Senior Senate Democrats are optimistic that a sweeping fiscal pact soon could be finalized, but their concerns about the emerging plan show it’s not a done deal just yet.
Congressional leaders are preparing to unveil a fiscal package that would raise the debt ceiling until March 2017, while also raising defense and domestic spending caps known colloquially as sequestration. The package also would address Medicare Part B by shielding millions of seniors from significant increases to their health insurance premiums and deductibles.
Republican and Democratic leaders in both chambers and the White House are racing to pass at least the debt ceiling part of the package before Speaker John A. Boehner, R-Ohio, retires at the end of this week. Senate Republican Conference Chairman John Thune of South Dakota told reporters it has not yet been decided whether the borrowing limit and spending plan pieces would be married in one vehicle or moved separately through both chambers.
There is plenty for Democrats to like in the aspects of the deal that have emerged so far, including tens of billions more in fiscal 2016 and possibly 2017 for the party’s prized domestic programs. But several top Democrats expressed concerns Monday.
“What happened to the riders? What are they going to do about Social Security and disability?” asked Richard J. Durbin, the Senate’s No. 2 Democrat. “What’s going to happen to Medicaid?”
His comments to reporters came after Senate Minority Leader Harry Reid, D-Nev., took to the floor to raise a concern highlighted earlier Monday by the White House.
“It is imperative that we avoid yet another manufactured crisis that threatens the American economy and jobs. But we must do it in a responsible manner,” said Reid, repeating his call for doing away with sequester cuts and ensuring “there are equal defense and non-defense increases.”
Senate Democrats for months have said using the Pentagon’s controversial war-funding account to increase the military’s annual budget, as the GOP did in its fiscal 2016 budget resolution, amounts to irresponsible budgeting.

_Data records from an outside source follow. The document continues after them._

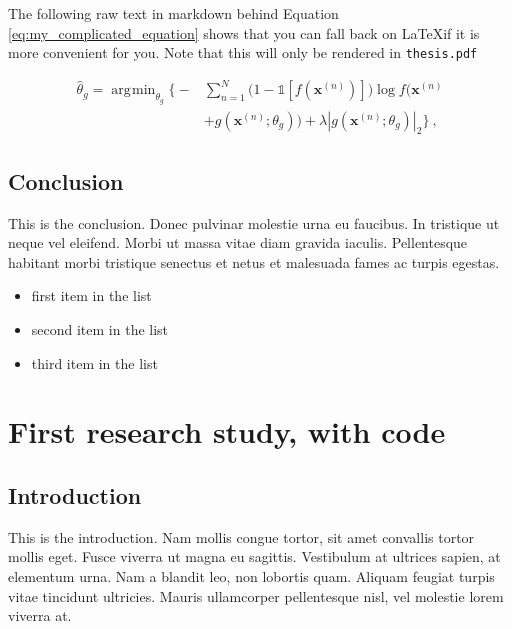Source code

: \documentclass[12pt,a4paper,]{report}
\providecommand{\tightlist}{%
  \setlength{\itemsep}{0pt}\setlength{\parskip}{0pt}}
\DeclareMathOperator*{\argmin}{\arg\!\min}
\begin{document}
The following raw text in markdown behind Equation
\ref{eq:my_complicated_equation} shows that you can fall back on
\LaTeX if it is more convenient for you. Note that this will only be
rendered in \texttt{thesis.pdf}

\begin{equation}
\begin{aligned}
    \hat{\theta}_g = \argmin_{\theta_g} \Big\{ - &\sum^{N}_{n=1}\Big( 1-\mathbb{1}[f(\pmb x^{(n)})]\Big)\log f\Big(\pmb x^{(n)} \\ 
    &+ g(\pmb x^{(n)};\theta_g)\Big) + \lambda|g(\pmb x^{(n)};\theta_g)|_2 \Big\} \ ,
\end{aligned}
\label{eq:my_complicated_equation}\end{equation}

\hypertarget{conclusion}{%
\section{Conclusion}\label{conclusion}}

This is the conclusion. Donec pulvinar molestie urna eu faucibus. In
tristique ut neque vel eleifend. Morbi ut massa vitae diam gravida
iaculis. Pellentesque habitant morbi tristique senectus et netus et
malesuada fames ac turpis egestas.

\begin{itemize}
\tightlist
\item
  first item in the list
\item
  second item in the list
\item
  third item in the list
\end{itemize}

\hypertarget{first-research-study-with-code}{%
\chapter{First research study, with
code}\label{first-research-study-with-code}}

\hypertarget{introduction-1}{%
\section{Introduction}\label{introduction-1}}

This is the introduction. Nam mollis congue tortor, sit amet convallis
tortor mollis eget. Fusce viverra ut magna eu sagittis. Vestibulum at
ultrices sapien, at elementum urna. Nam a blandit leo, non lobortis
quam. Aliquam feugiat turpis vitae tincidunt ultricies. Mauris
ullamcorper pellentesque nisl, vel molestie lorem viverra at.
\end{document}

That’s because, Democrats argue, the war spending is not subject to existing budget caps.
White House Press Secretary Josh Earnest a few hours earlier reiterated the White House’s long-held stance that any deal not simply increase military spending — either in full or in part — by merely inflating its war account known officially as the Overseas Contingency Operations fund.

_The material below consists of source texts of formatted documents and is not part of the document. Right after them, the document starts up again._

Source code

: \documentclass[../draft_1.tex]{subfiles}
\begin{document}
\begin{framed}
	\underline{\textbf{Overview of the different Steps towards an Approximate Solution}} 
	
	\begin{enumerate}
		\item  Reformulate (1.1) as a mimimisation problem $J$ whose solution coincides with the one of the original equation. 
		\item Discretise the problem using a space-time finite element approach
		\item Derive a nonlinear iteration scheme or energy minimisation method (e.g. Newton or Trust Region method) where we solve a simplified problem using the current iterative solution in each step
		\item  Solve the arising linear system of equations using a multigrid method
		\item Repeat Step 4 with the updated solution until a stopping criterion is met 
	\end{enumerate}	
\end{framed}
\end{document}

But, notably, Earnest did not say President Barack Obama would veto a budget plan that used the war account to boost military spending.
Senate Democratic Policy Chairman Charles E. Schumer of New York said he is “glad” lawmakers and the White House are “negotiating very seriously — it’s what we’ve asked for all along.” But he did not endorse the emerging aspects of the deal, with details still unknown.

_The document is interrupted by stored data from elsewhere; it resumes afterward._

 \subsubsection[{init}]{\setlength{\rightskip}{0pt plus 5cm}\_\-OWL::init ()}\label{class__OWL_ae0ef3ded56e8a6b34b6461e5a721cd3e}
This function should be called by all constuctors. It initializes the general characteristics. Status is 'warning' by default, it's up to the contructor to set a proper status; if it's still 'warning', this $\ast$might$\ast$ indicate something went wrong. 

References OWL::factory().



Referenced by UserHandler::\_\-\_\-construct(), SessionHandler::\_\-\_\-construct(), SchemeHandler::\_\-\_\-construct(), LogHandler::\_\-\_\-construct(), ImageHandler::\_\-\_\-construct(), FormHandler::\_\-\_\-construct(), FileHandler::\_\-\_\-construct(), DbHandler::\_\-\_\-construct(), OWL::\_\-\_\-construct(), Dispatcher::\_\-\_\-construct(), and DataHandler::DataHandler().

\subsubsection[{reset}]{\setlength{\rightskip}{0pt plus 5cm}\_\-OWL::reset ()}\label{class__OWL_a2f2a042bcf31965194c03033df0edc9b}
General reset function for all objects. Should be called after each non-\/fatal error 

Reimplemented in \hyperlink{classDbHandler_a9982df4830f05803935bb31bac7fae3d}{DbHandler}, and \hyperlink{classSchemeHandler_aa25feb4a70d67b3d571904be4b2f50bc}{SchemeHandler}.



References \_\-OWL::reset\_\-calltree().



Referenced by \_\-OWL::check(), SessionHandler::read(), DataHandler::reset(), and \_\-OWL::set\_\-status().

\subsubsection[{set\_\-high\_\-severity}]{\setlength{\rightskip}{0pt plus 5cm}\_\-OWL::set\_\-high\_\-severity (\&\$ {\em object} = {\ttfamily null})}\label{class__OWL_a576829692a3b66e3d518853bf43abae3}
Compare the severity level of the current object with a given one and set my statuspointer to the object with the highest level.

Senate Appropriations Committee ranking Democrat Barbara Mikulski of Maryland said “the negotiations have been promising.”
She and other Democrats for months have called for a deal that would provide two years of relief from the budget caps. She described that part of the package as “heartening.”
She also said she’s upbeat about the deal’s “middle ground in terms of lifting the caps.” But Mikulski also cautioned during a brief interview with CQ Roll Call that “it’s still fluid.”
Lawmakers and aides signaled the coming package likely would move quickly through both chambers, though none could map out a timeline for when floor votes might be scheduled.